Source: Centers for Disease Control and Prevention

 

With a focus on understanding suicide risk factors and trajectories among children, preteens and other groups with a recent increase in suicide risk, the National Institute of Mental Health – the world’s largest research organization specializing in mental illness – hosted Understanding Suicide Risk Among Children and Pre-teens: A Synthesis Workshop.

The workshop was held to discuss the findings of, “Risk, Resilience, & Trajectories in Preteen Suicide.” a series of roundtable discussions. The monthly workshops, held January through April, brought together a group of experts with a diverse training and experience in the treatment and research of adolescent behavioral sciences.

Dr. Mary Rooney, a clinical psychologist and chief of the Child and Adolescent Psychosocial Interventions Research Program at the NIMH, led the workshop. She opened with a discussion on a study that was conducted recently – Advancing Research in Child Suicide: A Call to Action. The objective of the study was to highlight the concerns of child suicide and to summarize what is known and unknown about the problem of child suicide.

It was explained that the study revealed that little was known about the risk factors, prevention and intervention for suicide risk in children 12 years old and younger. Rooney stated that the study resulted in a “call to action” for the NIMH that created three roundtables that brought together experts from the fields of psychology, clinical psychology, psychiatry to focused on at-risk suicide of those ages 7 to 12.

She discussed the first roundtable that focused on suicidal thoughts and behavior in preteen children. She and Dr. Eric Murphy, program officer in the Division of Translational Research at the NIMH, led the event.
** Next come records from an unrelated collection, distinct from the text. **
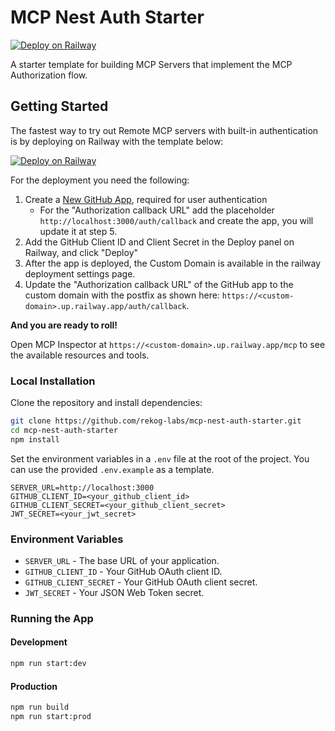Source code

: # MCP Nest Auth Starter

[![Deploy on Railway](https://railway.com/button.svg)](https://railway.com/deploy/G6BLGK?referralCode=XAdIhJ)

A starter template for building MCP Servers that implement the MCP Authorization flow.

## Getting Started

The fastest way to try out Remote MCP servers with built-in authentication is by deploying on Railway with the template below:

[![Deploy on Railway](https://railway.com/button.svg)](https://railway.com/deploy/G6BLGK?referralCode=XAdIhJ)

For the deployment you need the following:

1. Create a [New GitHub App](https://github.com/settings/applications/new), required for user authentication
    * For the "Authorization callback URL" add the placeholder `http://localhost:3000/auth/callback` and create the app, you will update it at step 5.
2. Add the GitHub Client ID and Client Secret in the Deploy panel on Railway, and click "Deploy"
3. After the app is deployed, the Custom Domain is available in the railway deployment settings page.
4. Update the "Authorization callback URL" of the GitHub app to the custom domain with the postfix as shown here: `https://<custom-domain>.up.railway.app/auth/callback`.

**And you are ready to roll!**

Open MCP Inspector at `https://<custom-domain>.up.railway.app/mcp` to see the available resources and tools.

### Local Installation

Clone the repository and install dependencies:

```bash
git clone https://github.com/rekog-labs/mcp-nest-auth-starter.git
cd mcp-nest-auth-starter
npm install
```

Set the environment variables in a `.env` file at the root of the project. You can use the provided `.env.example` as a template.

```
SERVER_URL=http://localhost:3000
GITHUB_CLIENT_ID=<your_github_client_id>
GITHUB_CLIENT_SECRET=<your_github_client_secret>
JWT_SECRET=<your_jwt_secret>
```

### Environment Variables

- `SERVER_URL` - The base URL of your application.
- `GITHUB_CLIENT_ID` - Your GitHub OAuth client ID.
- `GITHUB_CLIENT_SECRET` - Your GitHub OAuth client secret.
- `JWT_SECRET` - Your JSON Web Token secret.

### Running the App

#### Development
```bash
npm run start:dev
```

#### Production
```bash
npm run build
npm run start:prod
```
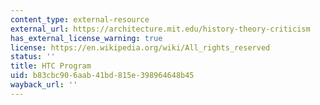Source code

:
 ```yaml
---
content_type: external-resource
external_url: https://architecture.mit.edu/history-theory-criticism
has_external_license_warning: true
license: https://en.wikipedia.org/wiki/All_rights_reserved
status: ''
title: HTC Program
uid: b83cbc90-6aab-41bd-815e-398964648b45
wayback_url: ''
---
```

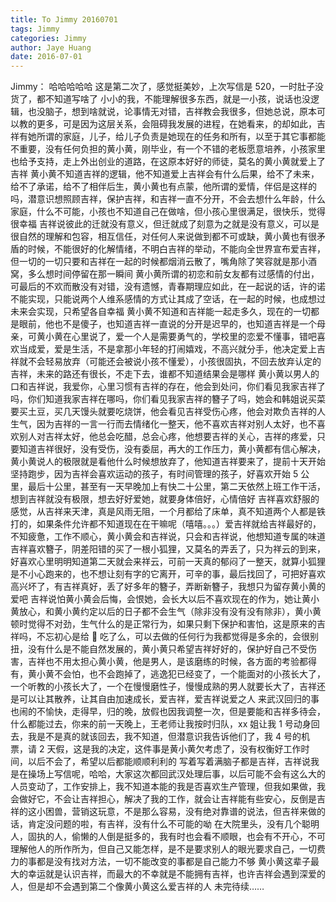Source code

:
 ```yaml
---
title: To Jimmy 20160701
tags: Jimmy
categories: Jimmy
author: Jaye Huang
date: 2016-07-01
---
```


Jimmy：
哈哈哈哈哈
这是第二次了，感觉挺美妙，上次写信是 520，一时肚子没货了，都不知道写啥了
小小的我，不能理解很多东西，就是一小孩，说话也没逻辑，也没脑子，想到啥就说，论事情无对错，吉祥教会我很多，但她总说，原本可以教的更多，可是因为这层关系，会阻碍我发展的进程，在她看来，的却如此，吉祥有她所谓的家庭，儿子，给儿子负责是她现在的任务和所有，以至于其它事都能不重要，没有任何负担的黄小黄，刚毕业，有一个不错的老板愿意培养，小孩家里也给予支持，走上外出创业的道路，在这原本好好的师徒，莫名的黄小黄就爱上了吉祥
黄小黄不知道吉祥的逻辑，他不知道爱上吉祥会有什么后果，给不了未来，给不了承诺，给不了相伴后生，黄小黄也有点蒙，他所谓的爱情，伴侣是这样的吗，潜意识想照顾吉祥，保护吉祥，和吉祥一直不分开，不会去想什么年龄，什么家庭，什么不可能，小孩也不知道自己在做啥，但小孩心里很满足，很快乐，觉得很幸福
吉祥说彼此的迁就没有意义，但迁就成了刻意为之就是没有意义，可以是很自然的理解和包容，相互信任，对任何人来说做到都不可或缺，黄小黄也有很矛盾的时候，不能很好的化解情绪，不明白吉祥的举动，不能向全世界宣布爱吉祥，但一切的一切只要和吉祥在一起的时候都烟消云散了，嘴角除了笑容就是那小酒窝，多么想时间停留在那一瞬间
黄小黄所谓的初恋和前女友都有过感情的付出，可最后的不欢而散没有对错，没有遗憾，青春期理应如此，在一起说的话，许的诺不能实现，只能说两个人维系感情的方式让其成了空话，在一起的时候，也成想过未来会实现，只希望各自幸福
黄小黄不知道和吉祥能一起走多久，现在的一切都是眼前，他也不是傻子，也知道吉祥一直说的分开是迟早的，也知道吉祥是一个母亲，可黄小黄在心里说了，爱一个人是需要勇气的，学校里的恋爱不懂事，错吧喜欢当成爱，爱是生活，不是拿那小年轻的打闹嬉戏，不高兴就分手，他决定爱上吉祥就不会轻易放弃（可能还会被说小孩不懂爱），小孩很固执，不回去放弃认定的吉祥，未来的路还有很长，不走下去，谁都不知道结果会是哪样
黄小黄以男人的口和吉祥说，我爱你，心里习惯有吉祥的存在，他会到处问，你们看见我家吉祥了吗，你们知道我家吉祥在哪吗，你们看见我家吉祥的簪子了吗，她会和韩姐说买菜要买土豆，买几天馒头就要吃烧饼，他会看见吉祥受伤心疼，他会对欺负吉祥的人生气，因为吉祥的一言一行而去情绪化一整天，他不喜欢吉祥对别人太好，也不喜欢别人对吉祥太好，他总会吃醋，总会心疼，他想要吉祥的关心，吉祥的疼爱，只要知道吉祥很好，没有受伤，没有委屈，再大的工作压力，黄小黄都有信心解决，黄小黄说人的极限就是看他什么时候想放弃了，他知道吉祥要来了，提前十天开始坚持跑步，因为吉祥会喜欢运动的孩子，有时间管理的孩子，好喜欢开始 5 公里，最后十公里，甚至有一天早晚加上有快二十公里，第二天依然上班工作干活，想到吉祥就没有极限，想去好好爱她，就要身体倍好，心情倍好
吉祥喜欢舒服的感觉，从吉祥来天津，真是风雨无阻，一个月都给了床单，真不知道两个人都是铁打的，如果条件允许都不知道现在在干嘛呢（嘻嘻。。。）爱吉祥就给吉祥最好的，不知疲惫，工作不顺心，黄小黄会和吉祥说，只会和吉祥说，他想知道专属的味道
吉祥喜欢簪子，阴差阳错的买了一根小狐狸，又莫名的弄丢了，只为祥云的到来，好喜欢心里明明知道第二天就会来祥云，可前一天真的郁闷了一整天，就算小狐狸是不小心跑来的，也不想让刻有字的它离开，可辛的事，最后找回了，可把好喜欢高兴坏了，有吉祥真好，丢了好多年的簪子，弄断新簪子，我想只为留存黄小黄的爱吧
吉祥说怕黄小黄会后悔，会恨她，会长大以后不喜欢现在的作为，她让黄小黄放心，和黄小黄约定以后的日子都不会生气（除非没有没有没有除非），黄小黄顿时觉得不对劲，生气什么的是正常行为，如果只剩下保护和害怕，这是原来的吉祥吗，不忘初心是给 🐶 吃了么，可以去做的任何行为我都觉得是多余的，会很别扭，没有什么是不能自然发展的，黄小黄只希望吉祥好好的，保护好自己不受伤害，吉祥也不用太担心黄小黄，他是男人，是该磨练的时候，各方面的考验都得有，黄小黄不会怕，也不会跑掉了，逃逸犯已经变了，一个能面对的小孩长大了，一个听教的小孩长大了，一个在慢慢磨性子，慢慢成熟的男人就要长大了，吉祥还是可以让其散养，让其自由加速成长，爱吉祥，爱吉祥说爱之人
来武汉回归的事也闹的不愉快，走得早，归的晚，放假也因我调整一次，但是要能和吉祥多待会，什么都能过去，你来的前一天晚上，王老师让我按时归队，xx 姐让我 1 号动身回去，我是不是真的就该回去，我不知道，但潜意识我告诉他们了，我 4 号的机票，请 2 天假，这是我的决定，这件事是黄小黄欠考虑了，没有权衡好工作时间，以后不会了，希望以后都能顺顺利利的
写着写着满脑子都是吉祥，吉祥说我是在操场上写信呢，哈哈，大家这次都回武汉处理后事，以后可能不会有这么大的人员变动了，工作安排上，我不知道本能的我是否喜欢生产管理，但我如果做，我会做好它，不会让吉祥担心，解决了我的工作，就会让吉祥能有些安心，反倒是吉祥的这小困兽，营销这玩意，不是那么容易，没有绝对靠谱的说法，但吉祥来做的话，肯定没问题的啦，有吉祥，没有什么不可能的呦
在大院里头，没有几个聪明人，固执的人，偷懒的人倒是挺多的，我有时也会看不顺眼，也会有不开心，不可理解他人的所作所为，但自己又能怎样，是不是要求别人的眼光要求自己，一切费力的事都是没有找对方法，一切不能改变的事都是自己能力不够
黄小黄这辈子最大的幸运就是认识吉祥，而最大的不幸就是不能拥有吉祥，也许吉祥会遇到深爱的人，但是却不会遇到第二个像黄小黄这么爱吉祥的人
未完待续……
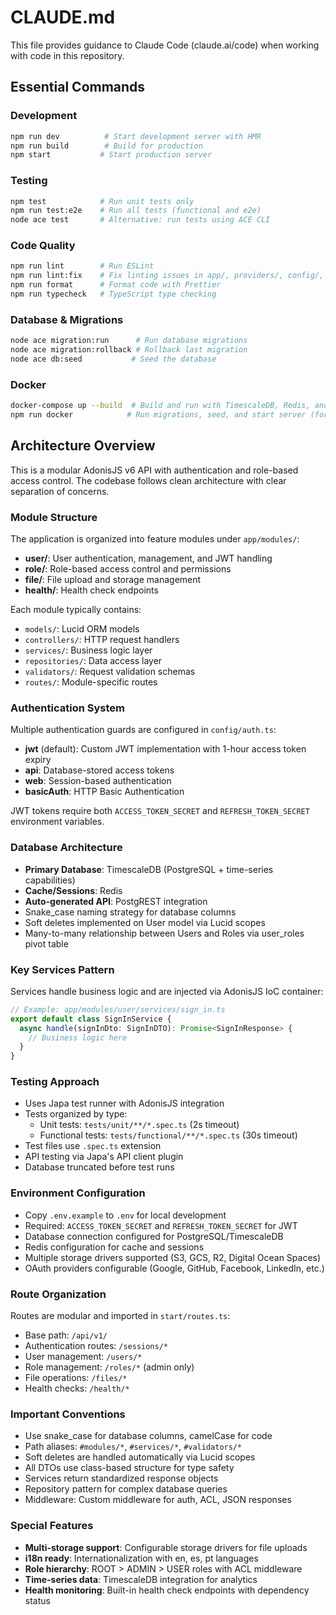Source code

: # CLAUDE.md

This file provides guidance to Claude Code (claude.ai/code) when working with code in this repository.

## Essential Commands

### Development

```bash
npm run dev          # Start development server with HMR
npm run build        # Build for production
npm start           # Start production server
```

### Testing

```bash
npm test            # Run unit tests only
npm run test:e2e    # Run all tests (functional and e2e)
node ace test       # Alternative: run tests using ACE CLI
```

### Code Quality

```bash
npm run lint        # Run ESLint
npm run lint:fix    # Fix linting issues in app/, providers/, config/, tests/, start/ directories
npm run format      # Format code with Prettier
npm run typecheck   # TypeScript type checking
```

### Database & Migrations

```bash
node ace migration:run      # Run database migrations
node ace migration:rollback # Rollback last migration
node ace db:seed           # Seed the database
```

### Docker

```bash
docker-compose up --build  # Build and run with TimescaleDB, Redis, and PostgREST
npm run docker            # Run migrations, seed, and start server (for Docker container)
```

## Architecture Overview

This is a modular AdonisJS v6 API with authentication and role-based access control. The codebase follows clean architecture with clear separation of concerns.

### Module Structure

The application is organized into feature modules under `app/modules/`:

- **user/**: User authentication, management, and JWT handling
- **role/**: Role-based access control and permissions
- **file/**: File upload and storage management
- **health/**: Health check endpoints

Each module typically contains:

- `models/`: Lucid ORM models
- `controllers/`: HTTP request handlers
- `services/`: Business logic layer
- `repositories/`: Data access layer
- `validators/`: Request validation schemas
- `routes/`: Module-specific routes

### Authentication System

Multiple authentication guards are configured in `config/auth.ts`:

- **jwt** (default): Custom JWT implementation with 1-hour access token expiry
- **api**: Database-stored access tokens
- **web**: Session-based authentication
- **basicAuth**: HTTP Basic Authentication

JWT tokens require both `ACCESS_TOKEN_SECRET` and `REFRESH_TOKEN_SECRET` environment variables.

### Database Architecture

- **Primary Database**: TimescaleDB (PostgreSQL + time-series capabilities)
- **Cache/Sessions**: Redis
- **Auto-generated API**: PostgREST integration
- Snake_case naming strategy for database columns
- Soft deletes implemented on User model via Lucid scopes
- Many-to-many relationship between Users and Roles via user_roles pivot table

### Key Services Pattern

Services handle business logic and are injected via AdonisJS IoC container:

```typescript
// Example: app/modules/user/services/sign_in.ts
export default class SignInService {
  async handle(signInDto: SignInDTO): Promise<SignInResponse> {
    // Business logic here
  }
}
```

### Testing Approach

- Uses Japa test runner with AdonisJS integration
- Tests organized by type:
  - Unit tests: `tests/unit/**/*.spec.ts` (2s timeout)
  - Functional tests: `tests/functional/**/*.spec.ts` (30s timeout)
- Test files use `.spec.ts` extension
- API testing via Japa's API client plugin
- Database truncated before test runs

### Environment Configuration

- Copy `.env.example` to `.env` for local development
- Required: `ACCESS_TOKEN_SECRET` and `REFRESH_TOKEN_SECRET` for JWT
- Database connection configured for PostgreSQL/TimescaleDB
- Redis configuration for cache and sessions
- Multiple storage drivers supported (S3, GCS, R2, Digital Ocean Spaces)
- OAuth providers configurable (Google, GitHub, Facebook, LinkedIn, etc.)

### Route Organization

Routes are modular and imported in `start/routes.ts`:

- Base path: `/api/v1/`
- Authentication routes: `/sessions/*`
- User management: `/users/*`
- Role management: `/roles/*` (admin only)
- File operations: `/files/*`
- Health checks: `/health/*`

### Important Conventions

- Use snake_case for database columns, camelCase for code
- Path aliases: `#modules/*`, `#services/*`, `#validators/*`
- Soft deletes are handled automatically via Lucid scopes
- All DTOs use class-based structure for type safety
- Services return standardized response objects
- Repository pattern for complex database queries
- Middleware: Custom middleware for auth, ACL, JSON responses

### Special Features

- **Multi-storage support**: Configurable storage drivers for file uploads
- **i18n ready**: Internationalization with en, es, pt languages
- **Role hierarchy**: ROOT > ADMIN > USER roles with ACL middleware
- **Time-series data**: TimescaleDB integration for analytics
- **Health monitoring**: Built-in health check endpoints with dependency status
“This roundtable was focused on the science of thoughts and behavior of suicide in children,” Rooney explained. “There were three specific areas that we related to the phenomenology and suicide ideology in preteens during the roundtable meeting. These included individual characteristics and developmental status; development and refinement of screening and assessment measures; and contextual and setting-specific factors that may influence screening and assessment outcomes.”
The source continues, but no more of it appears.